═══ Given records
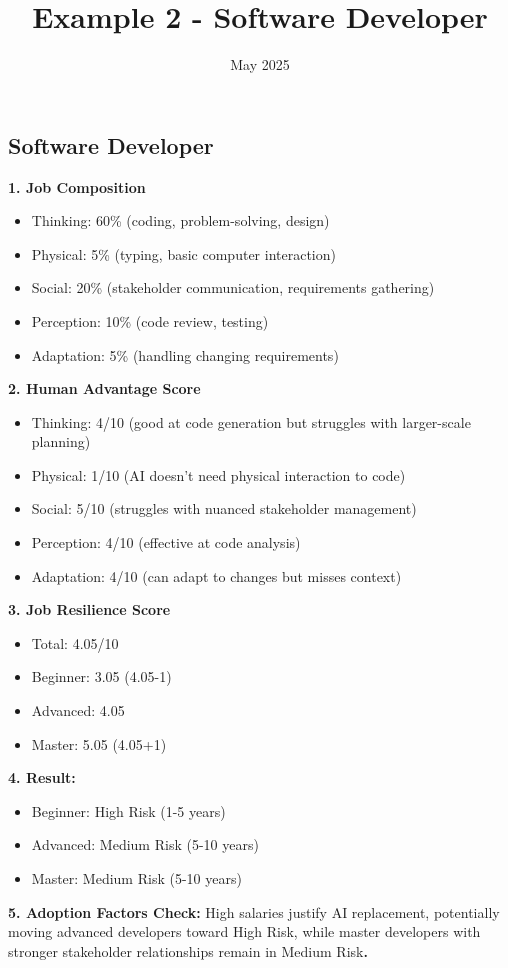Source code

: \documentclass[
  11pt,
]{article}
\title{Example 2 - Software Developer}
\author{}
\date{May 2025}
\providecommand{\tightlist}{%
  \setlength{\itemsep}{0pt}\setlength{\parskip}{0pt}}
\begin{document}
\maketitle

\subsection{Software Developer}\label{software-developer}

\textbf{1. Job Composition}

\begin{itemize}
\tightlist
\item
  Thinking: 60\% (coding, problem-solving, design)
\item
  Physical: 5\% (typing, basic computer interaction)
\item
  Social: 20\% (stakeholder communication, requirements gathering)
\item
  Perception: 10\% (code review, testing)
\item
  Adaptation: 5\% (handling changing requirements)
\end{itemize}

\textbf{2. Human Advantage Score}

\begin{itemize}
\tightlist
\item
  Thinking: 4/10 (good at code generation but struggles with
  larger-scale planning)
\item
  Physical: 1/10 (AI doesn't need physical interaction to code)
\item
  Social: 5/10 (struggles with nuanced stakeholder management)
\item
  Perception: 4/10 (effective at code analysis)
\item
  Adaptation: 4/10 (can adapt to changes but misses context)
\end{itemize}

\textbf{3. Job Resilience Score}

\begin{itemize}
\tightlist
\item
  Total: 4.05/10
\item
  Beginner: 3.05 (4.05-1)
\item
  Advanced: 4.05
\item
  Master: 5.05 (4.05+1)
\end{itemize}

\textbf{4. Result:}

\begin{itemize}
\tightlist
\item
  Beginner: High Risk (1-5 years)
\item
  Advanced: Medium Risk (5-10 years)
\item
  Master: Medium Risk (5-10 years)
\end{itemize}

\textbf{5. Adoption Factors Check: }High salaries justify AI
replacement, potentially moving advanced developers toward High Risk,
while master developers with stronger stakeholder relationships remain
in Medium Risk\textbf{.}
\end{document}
══════
═══ Given records
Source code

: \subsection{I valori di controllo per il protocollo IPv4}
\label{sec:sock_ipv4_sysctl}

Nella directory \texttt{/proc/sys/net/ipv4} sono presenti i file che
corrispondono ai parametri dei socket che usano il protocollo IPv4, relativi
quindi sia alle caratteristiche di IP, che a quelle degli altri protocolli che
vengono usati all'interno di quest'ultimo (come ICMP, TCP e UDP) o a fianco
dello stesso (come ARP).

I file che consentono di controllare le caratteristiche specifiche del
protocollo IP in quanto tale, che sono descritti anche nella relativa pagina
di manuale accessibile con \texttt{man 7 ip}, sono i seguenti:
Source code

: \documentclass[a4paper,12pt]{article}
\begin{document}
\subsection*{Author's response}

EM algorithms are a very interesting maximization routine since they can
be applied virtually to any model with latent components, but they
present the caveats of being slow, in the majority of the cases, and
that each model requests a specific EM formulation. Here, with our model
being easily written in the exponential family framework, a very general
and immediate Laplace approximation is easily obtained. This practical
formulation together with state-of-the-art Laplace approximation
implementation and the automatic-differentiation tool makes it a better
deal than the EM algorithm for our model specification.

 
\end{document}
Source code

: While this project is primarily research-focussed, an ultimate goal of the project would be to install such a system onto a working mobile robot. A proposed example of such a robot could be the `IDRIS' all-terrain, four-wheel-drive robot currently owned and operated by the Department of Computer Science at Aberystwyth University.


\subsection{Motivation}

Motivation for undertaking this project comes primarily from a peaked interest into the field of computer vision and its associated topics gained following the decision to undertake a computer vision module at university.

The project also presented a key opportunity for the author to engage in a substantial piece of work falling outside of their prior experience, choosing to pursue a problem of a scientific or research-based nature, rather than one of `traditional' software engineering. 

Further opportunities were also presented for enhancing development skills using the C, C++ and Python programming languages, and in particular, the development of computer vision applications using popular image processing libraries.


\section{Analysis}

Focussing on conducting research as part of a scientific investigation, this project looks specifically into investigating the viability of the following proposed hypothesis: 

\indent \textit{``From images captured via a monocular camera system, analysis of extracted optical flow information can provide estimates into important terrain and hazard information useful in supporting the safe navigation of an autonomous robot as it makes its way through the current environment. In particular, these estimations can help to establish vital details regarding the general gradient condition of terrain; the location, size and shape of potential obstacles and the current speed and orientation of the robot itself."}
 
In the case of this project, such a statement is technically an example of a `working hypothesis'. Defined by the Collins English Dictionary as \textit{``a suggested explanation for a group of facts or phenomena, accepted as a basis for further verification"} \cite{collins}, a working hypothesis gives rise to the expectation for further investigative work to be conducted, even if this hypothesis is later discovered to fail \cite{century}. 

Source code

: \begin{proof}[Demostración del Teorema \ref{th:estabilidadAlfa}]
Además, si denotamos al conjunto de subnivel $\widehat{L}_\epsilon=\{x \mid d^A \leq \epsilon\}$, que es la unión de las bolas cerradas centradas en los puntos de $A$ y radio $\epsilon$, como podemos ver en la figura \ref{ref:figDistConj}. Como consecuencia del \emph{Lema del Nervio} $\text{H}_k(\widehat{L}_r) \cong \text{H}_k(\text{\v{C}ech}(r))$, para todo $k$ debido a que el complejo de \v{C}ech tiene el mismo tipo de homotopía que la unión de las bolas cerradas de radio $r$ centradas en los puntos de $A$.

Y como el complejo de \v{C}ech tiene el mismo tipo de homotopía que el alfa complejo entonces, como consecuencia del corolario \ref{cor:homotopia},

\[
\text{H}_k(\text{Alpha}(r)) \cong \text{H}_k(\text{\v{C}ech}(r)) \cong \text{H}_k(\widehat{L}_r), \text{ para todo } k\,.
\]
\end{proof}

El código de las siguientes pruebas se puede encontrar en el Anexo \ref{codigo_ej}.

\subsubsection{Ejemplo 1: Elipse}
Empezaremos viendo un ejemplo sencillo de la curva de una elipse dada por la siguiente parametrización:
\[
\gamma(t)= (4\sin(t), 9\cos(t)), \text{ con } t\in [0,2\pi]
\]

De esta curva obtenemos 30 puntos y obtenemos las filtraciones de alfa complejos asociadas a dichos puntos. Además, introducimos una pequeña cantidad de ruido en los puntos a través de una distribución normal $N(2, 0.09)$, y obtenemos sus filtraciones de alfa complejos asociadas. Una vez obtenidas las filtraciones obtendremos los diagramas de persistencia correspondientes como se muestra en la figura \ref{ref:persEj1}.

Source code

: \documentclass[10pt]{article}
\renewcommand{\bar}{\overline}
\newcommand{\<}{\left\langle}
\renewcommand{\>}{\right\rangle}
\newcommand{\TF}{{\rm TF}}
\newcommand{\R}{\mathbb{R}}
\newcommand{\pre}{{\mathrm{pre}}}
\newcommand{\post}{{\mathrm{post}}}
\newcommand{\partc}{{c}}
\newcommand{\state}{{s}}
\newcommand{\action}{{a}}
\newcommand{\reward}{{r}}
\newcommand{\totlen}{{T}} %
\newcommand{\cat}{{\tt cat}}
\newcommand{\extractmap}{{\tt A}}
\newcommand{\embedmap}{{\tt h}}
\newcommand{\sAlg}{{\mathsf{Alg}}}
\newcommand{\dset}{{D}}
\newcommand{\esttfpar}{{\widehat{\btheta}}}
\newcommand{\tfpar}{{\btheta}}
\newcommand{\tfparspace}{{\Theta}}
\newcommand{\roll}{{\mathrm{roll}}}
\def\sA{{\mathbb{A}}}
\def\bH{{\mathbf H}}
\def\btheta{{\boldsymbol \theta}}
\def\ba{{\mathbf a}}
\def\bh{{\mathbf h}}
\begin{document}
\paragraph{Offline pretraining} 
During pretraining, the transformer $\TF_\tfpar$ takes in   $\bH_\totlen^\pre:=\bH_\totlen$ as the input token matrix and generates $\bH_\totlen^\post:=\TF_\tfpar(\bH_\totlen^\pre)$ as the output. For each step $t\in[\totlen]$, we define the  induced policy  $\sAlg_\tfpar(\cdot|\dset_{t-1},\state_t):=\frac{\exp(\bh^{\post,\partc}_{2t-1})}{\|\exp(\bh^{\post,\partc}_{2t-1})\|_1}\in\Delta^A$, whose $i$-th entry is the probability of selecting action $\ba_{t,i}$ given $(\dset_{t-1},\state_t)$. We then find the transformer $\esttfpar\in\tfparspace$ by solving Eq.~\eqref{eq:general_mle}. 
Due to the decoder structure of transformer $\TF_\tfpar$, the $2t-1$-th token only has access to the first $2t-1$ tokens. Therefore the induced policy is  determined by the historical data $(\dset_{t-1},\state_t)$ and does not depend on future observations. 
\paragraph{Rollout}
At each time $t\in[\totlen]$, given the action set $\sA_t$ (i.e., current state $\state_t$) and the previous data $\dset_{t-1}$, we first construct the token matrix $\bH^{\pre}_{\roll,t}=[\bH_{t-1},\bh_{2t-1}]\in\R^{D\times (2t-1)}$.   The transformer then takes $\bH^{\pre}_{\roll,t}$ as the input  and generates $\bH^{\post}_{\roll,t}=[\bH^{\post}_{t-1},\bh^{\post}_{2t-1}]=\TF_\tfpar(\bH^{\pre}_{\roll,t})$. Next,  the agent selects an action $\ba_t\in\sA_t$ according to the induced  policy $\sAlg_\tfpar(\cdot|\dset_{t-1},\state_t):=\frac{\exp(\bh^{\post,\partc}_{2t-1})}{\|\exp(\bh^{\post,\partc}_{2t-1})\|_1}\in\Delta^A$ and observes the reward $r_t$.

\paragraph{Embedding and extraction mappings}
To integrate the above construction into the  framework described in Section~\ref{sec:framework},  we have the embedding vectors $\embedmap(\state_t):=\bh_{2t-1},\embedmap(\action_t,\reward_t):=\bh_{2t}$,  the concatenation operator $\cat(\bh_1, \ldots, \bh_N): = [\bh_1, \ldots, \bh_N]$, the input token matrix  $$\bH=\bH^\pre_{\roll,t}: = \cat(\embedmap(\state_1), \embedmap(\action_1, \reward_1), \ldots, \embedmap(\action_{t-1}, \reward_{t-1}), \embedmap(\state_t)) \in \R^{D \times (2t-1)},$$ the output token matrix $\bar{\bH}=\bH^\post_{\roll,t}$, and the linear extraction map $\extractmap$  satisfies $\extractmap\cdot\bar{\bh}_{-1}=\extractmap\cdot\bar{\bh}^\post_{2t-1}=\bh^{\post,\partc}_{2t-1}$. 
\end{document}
══════
═══ Given records
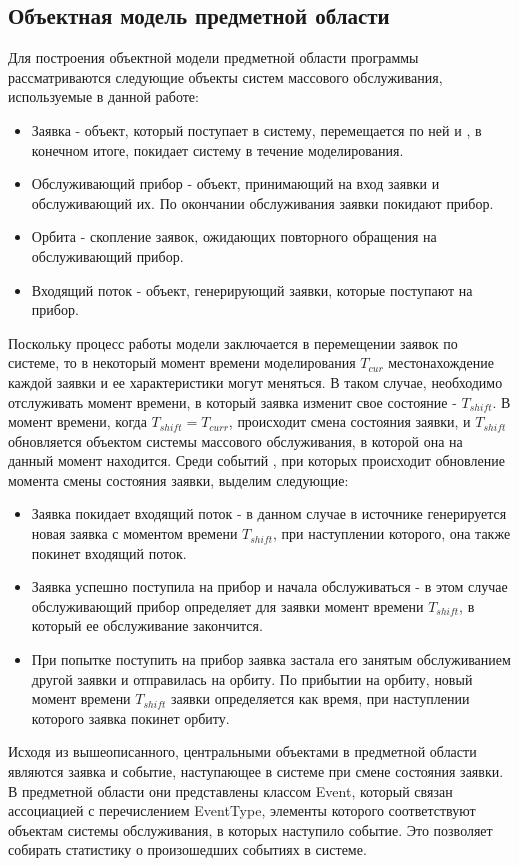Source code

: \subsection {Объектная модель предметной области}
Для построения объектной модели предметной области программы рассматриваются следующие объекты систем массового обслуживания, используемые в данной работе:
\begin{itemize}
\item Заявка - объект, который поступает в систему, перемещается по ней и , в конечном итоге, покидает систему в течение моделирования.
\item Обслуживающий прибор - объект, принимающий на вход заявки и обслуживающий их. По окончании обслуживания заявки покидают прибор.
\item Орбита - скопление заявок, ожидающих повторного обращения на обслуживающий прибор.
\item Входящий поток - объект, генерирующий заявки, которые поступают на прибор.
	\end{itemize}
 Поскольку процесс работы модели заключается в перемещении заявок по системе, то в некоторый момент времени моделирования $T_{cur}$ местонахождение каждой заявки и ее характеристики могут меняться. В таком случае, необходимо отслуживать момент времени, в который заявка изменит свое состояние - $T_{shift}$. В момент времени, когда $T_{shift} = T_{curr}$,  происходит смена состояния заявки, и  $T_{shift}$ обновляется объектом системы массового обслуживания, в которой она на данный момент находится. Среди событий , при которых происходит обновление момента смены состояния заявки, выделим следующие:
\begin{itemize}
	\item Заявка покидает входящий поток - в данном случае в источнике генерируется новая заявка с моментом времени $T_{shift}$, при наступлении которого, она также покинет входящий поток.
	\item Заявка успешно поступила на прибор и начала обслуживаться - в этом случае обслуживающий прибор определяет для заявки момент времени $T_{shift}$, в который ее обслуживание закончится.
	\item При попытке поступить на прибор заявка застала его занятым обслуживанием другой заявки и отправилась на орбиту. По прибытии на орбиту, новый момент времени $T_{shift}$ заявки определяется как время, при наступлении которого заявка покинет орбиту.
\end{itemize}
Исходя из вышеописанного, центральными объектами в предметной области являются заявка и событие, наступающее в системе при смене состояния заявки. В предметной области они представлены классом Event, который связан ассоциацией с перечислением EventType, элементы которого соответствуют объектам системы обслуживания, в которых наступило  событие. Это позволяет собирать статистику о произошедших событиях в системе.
══════
In the entries above, identify each line that includes the string "documentclass", then copy it.

Solution to this exercise:
: \documentclass[
: \documentclass[a4paper,12pt]{article}
: \documentclass[10pt]{article}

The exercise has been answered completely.